Python or GO ? Which is the better machine learning language?

avatar

back.jpg

For those of you that followed me in the past, you probably know that I am Kotlin fanboy and for good reasons. That language is beautiful, expressive, easy to read and understand no matter the technical background. However its nature was not suited for my next project which consisted of implementing an algorithm that solves linear systems.

The problem 📕📖

I know it sounds like the most boring thing in the world and it kind of is, but this algorithm has some nice real-world usages. It can be used in recommendation techniques like the ones that Netflix or Spotify use to recommend you new stuff to watch and listen to. Let's say Netflix has a database of all the users and their movie rankings arranged as a matrix. This matrix has clearly a lot of rows that are similar to one another since your ratings match more or less with others from people with similar taste in movies. This means a lot of those rows are actually redundant when trying to perform an algorithmic computation of the recommendation.
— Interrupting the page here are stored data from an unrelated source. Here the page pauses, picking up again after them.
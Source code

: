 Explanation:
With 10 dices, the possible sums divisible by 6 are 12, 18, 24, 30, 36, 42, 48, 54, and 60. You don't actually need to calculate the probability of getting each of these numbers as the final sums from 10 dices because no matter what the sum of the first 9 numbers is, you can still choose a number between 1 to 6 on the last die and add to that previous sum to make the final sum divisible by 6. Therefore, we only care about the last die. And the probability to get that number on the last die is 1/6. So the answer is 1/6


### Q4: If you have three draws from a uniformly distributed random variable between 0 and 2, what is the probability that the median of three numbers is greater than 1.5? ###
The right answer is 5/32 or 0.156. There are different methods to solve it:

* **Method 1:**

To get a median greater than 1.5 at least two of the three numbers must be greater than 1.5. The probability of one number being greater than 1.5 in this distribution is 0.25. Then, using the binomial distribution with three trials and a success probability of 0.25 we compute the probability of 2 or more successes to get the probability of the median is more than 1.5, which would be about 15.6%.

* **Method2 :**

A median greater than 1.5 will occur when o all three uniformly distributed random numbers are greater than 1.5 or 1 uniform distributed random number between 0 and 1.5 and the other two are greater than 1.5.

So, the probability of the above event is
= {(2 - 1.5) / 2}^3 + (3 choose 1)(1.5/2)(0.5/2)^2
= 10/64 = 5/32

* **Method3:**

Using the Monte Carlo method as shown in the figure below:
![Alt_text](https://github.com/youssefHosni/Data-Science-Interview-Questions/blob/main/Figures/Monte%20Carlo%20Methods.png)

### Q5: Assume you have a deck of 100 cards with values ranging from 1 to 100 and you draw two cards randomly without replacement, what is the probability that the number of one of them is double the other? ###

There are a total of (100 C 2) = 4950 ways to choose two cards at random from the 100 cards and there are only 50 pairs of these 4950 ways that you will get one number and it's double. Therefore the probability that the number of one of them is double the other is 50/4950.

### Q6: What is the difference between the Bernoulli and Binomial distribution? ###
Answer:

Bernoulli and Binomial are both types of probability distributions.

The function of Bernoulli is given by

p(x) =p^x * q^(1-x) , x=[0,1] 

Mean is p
However Netflix can simply get from their database some other two smaller matrices that form the original one of ratings X movies, let's say a matrix with ratings X topic and another one of topic X movies. In machine learning terminology this is called non-negative matrix factorisation.

If we multiply the two matrices we get the original one, but that's not what we want. We want to make a prediction based on those two smaller matrices. Translated in mathematical terms, for the people that paid attention in maths, we need to solve the linear system U*V*b = y, where our original matrix A is A = U*V. This means we have to solve two linear systems V*b = x and X*x = y.
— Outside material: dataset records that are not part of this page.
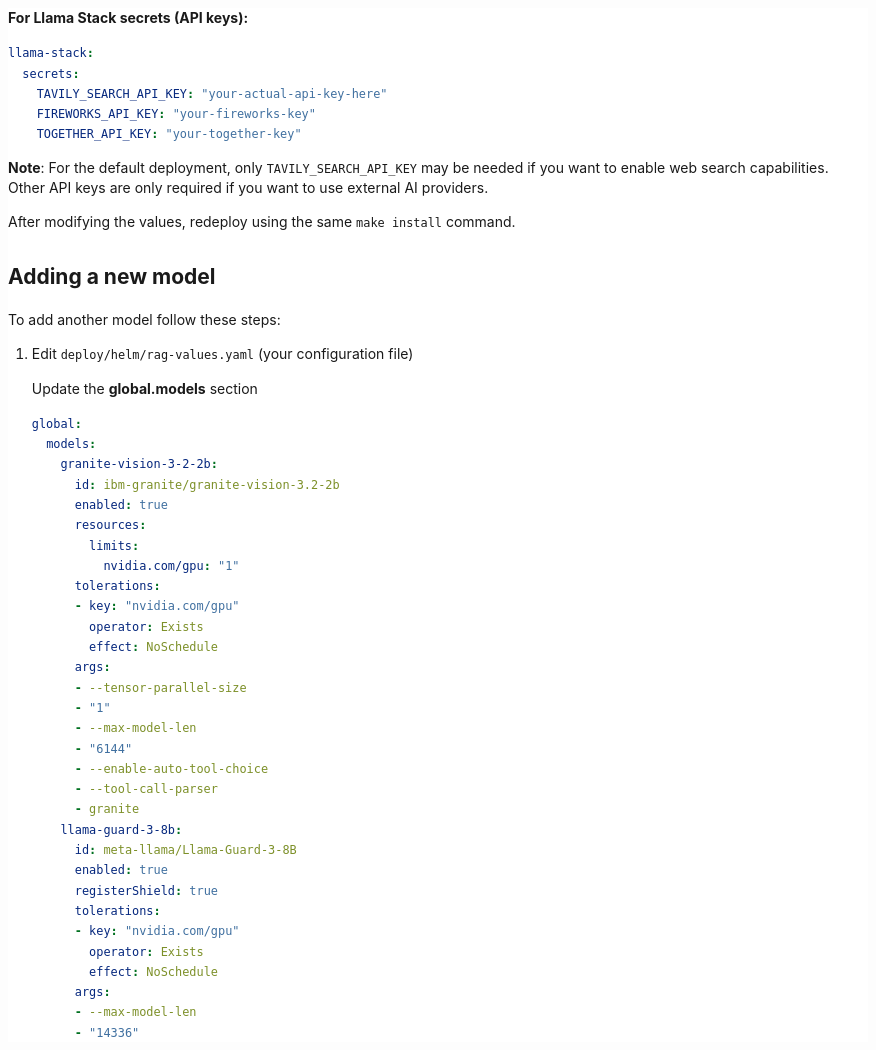 **For Llama Stack secrets (API keys):**
```yaml
llama-stack:
  secrets:
    TAVILY_SEARCH_API_KEY: "your-actual-api-key-here"
    FIREWORKS_API_KEY: "your-fireworks-key"
    TOGETHER_API_KEY: "your-together-key"
```

**Note**: For the default deployment, only `TAVILY_SEARCH_API_KEY` may be needed if you want to enable web search capabilities. Other API keys are only required if you want to use external AI providers.

After modifying the values, redeploy using the same `make install` command.

## Adding a new model
To add another model follow these steps:

1. Edit `deploy/helm/rag-values.yaml` (your configuration file)

    Update the **global.models** section
    ```yaml
    global:
      models:
        granite-vision-3-2-2b:
          id: ibm-granite/granite-vision-3.2-2b
          enabled: true      
          resources:
            limits:
              nvidia.com/gpu: "1"
          tolerations:
          - key: "nvidia.com/gpu"
            operator: Exists
            effect: NoSchedule
          args:
          - --tensor-parallel-size
          - "1"
          - --max-model-len
          - "6144"
          - --enable-auto-tool-choice
          - --tool-call-parser
          - granite
        llama-guard-3-8b:
          id: meta-llama/Llama-Guard-3-8B
          enabled: true
          registerShield: true
          tolerations:
          - key: "nvidia.com/gpu"
            operator: Exists
            effect: NoSchedule
          args:
          - --max-model-len
          - "14336"
    ```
Supposing y is a vector of movie popularity we want to see how the popularity impacted the ratings. y can be anything related to movies that we want to analyze, like for example: a vector of yes/no values corresponding to whether Leonardo DiCaprio played in the respective movie. b will tell us how the y factor influenced the user ratings. This is called regression.
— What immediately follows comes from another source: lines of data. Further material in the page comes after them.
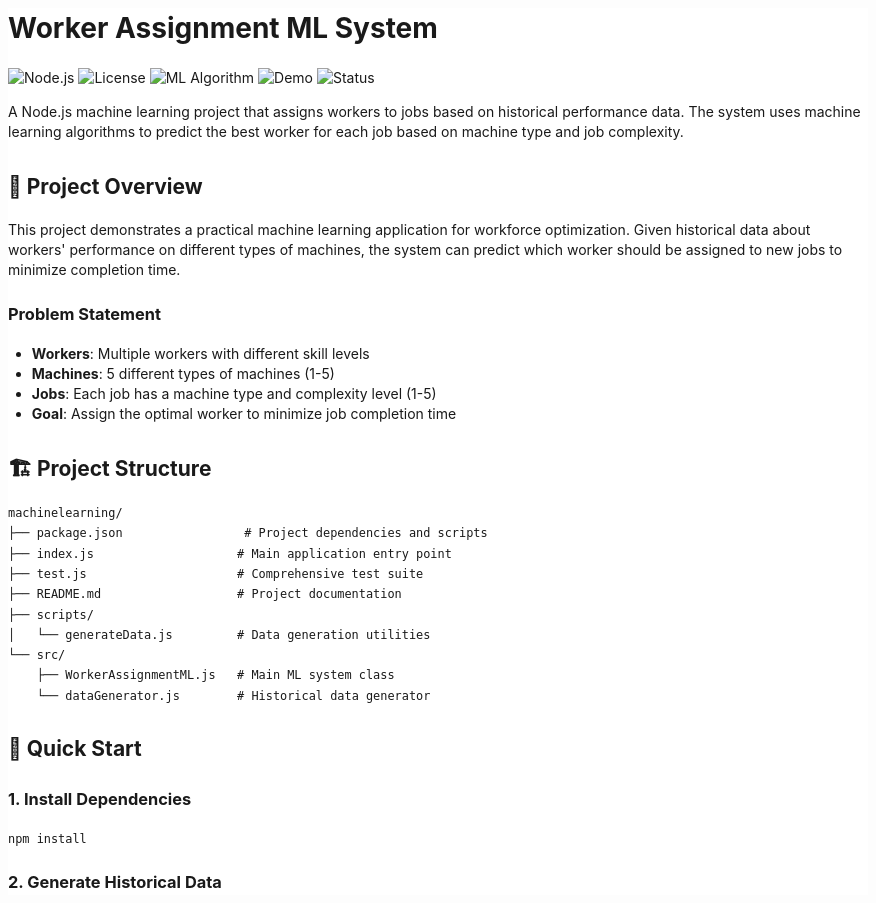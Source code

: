 # Worker Assignment ML System

![Node.js](https://img.shields.io/badge/node.js-v14+-green.svg)
![License](https://img.shields.io/badge/license-MIT-blue.svg)
![ML Algorithm](https://img.shields.io/badge/algorithm-KNN-orange.svg)
![Demo](https://img.shields.io/badge/demo-interactive-brightgreen.svg)
![Status](https://img.shields.io/badge/status-production--ready-success.svg)

A Node.js machine learning project that assigns workers to jobs based on historical performance data. The system uses machine learning algorithms to predict the best worker for each job based on machine type and job complexity.

## 🎯 Project Overview

This project demonstrates a practical machine learning application for workforce optimization. Given historical data about workers' performance on different types of machines, the system can predict which worker should be assigned to new jobs to minimize completion time.

### Problem Statement
- **Workers**: Multiple workers with different skill levels
- **Machines**: 5 different types of machines (1-5)
- **Jobs**: Each job has a machine type and complexity level (1-5)
- **Goal**: Assign the optimal worker to minimize job completion time

## 🏗️ Project Structure

```
machinelearning/
├── package.json                 # Project dependencies and scripts
├── index.js                    # Main application entry point
├── test.js                     # Comprehensive test suite
├── README.md                   # Project documentation
├── scripts/
│   └── generateData.js         # Data generation utilities
└── src/
    ├── WorkerAssignmentML.js   # Main ML system class
    └── dataGenerator.js        # Historical data generator
```

## 🚀 Quick Start

### 1. Install Dependencies

```bash
npm install
```

### 2. Generate Historical Data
The algorithm I'm trying to implement will be:

DeepinScreenshot_selectarea_20200504135529.png

Enough math, let's talk languages 💬

Part 1. Which language is better?

I'm not going to say the usual trope of "all languages are equally good". Some are better than others depending on what you need to achieve. Are Python and GO better than others? Yes absolutely. There are also better languages than those two for this kind of problem like GNU Octave (nope not gonna recommend Matlab) or R or Julia which I haven't tried yet.

The advantage of Python and GO is that they are fairly easy to read, write and understand and support a large array of mathematical functionalities through NumPy and Gonum respectively. Unlike the others, Python and Go are general-purpose languages meaning that you can do anything with them and are not restricted to only one type of work.

Part 2. GO is immature, but it's really my fault for not knowing math

If you saw this post from a few days ago, I was venting about how I spent a whole day debugging the GO implementation of the algorithm. This was due to Gonum not computing the minimum-norm least-squares solution correctly through their Solve method. Or I shouldn't say correctly as their result was indeed correct it was just different than Python's. And so I spent two days figuring out how to write my own implememntation of a python functtion that calculated exactly what I needed.

And I failed. Python does some black-magic in the background that made their solution a little better than mine. And by a little better I mean 1.60942535335e-31 better.

Even though GO and Gonum might take some time to catch up to Python in terms of functionality, the team behind Gonum was extremely polite, professional and mature and due to our interaction we'll see a new Solve method around which will be just like Numpy's linalg.lstsq method. Thanks to everyone behind those two projects.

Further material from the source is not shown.